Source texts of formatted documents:
......
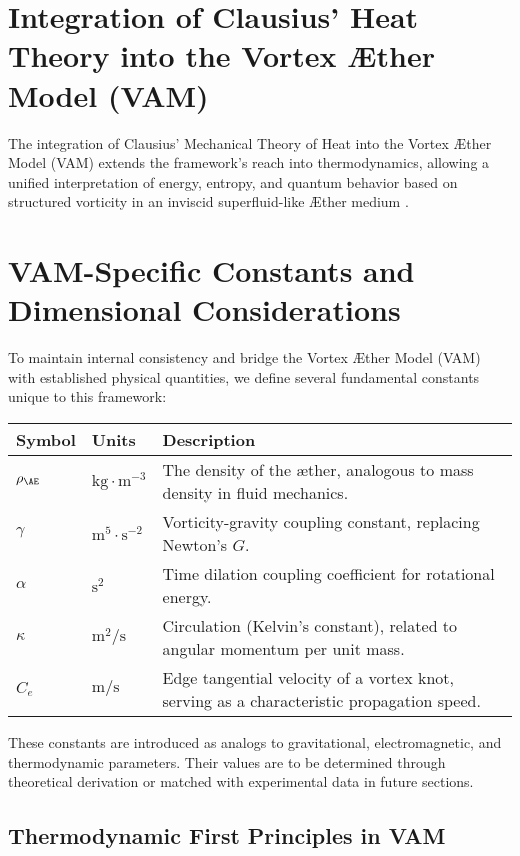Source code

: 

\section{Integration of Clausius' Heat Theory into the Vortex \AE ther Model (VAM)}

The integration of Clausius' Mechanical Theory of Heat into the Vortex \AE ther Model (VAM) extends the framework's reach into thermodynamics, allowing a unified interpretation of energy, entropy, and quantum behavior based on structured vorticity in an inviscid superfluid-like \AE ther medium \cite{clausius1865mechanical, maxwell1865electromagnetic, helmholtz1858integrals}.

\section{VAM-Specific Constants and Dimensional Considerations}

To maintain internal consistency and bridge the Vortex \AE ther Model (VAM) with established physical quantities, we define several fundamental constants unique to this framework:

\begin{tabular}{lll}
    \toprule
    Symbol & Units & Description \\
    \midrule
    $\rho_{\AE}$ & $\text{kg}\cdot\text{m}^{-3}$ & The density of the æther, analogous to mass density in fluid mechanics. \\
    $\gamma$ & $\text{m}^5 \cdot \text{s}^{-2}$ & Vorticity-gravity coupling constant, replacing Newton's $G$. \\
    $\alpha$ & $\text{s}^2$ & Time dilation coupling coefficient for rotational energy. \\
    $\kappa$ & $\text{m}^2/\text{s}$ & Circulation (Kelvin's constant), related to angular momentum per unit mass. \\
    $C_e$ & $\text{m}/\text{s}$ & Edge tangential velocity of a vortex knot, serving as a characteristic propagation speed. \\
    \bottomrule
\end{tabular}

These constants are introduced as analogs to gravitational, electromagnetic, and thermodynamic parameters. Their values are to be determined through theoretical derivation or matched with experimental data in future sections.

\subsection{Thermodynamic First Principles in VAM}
......
Required work: Look over the entries above and say how many lines contain "Clausius"; give only the number.

Response: 2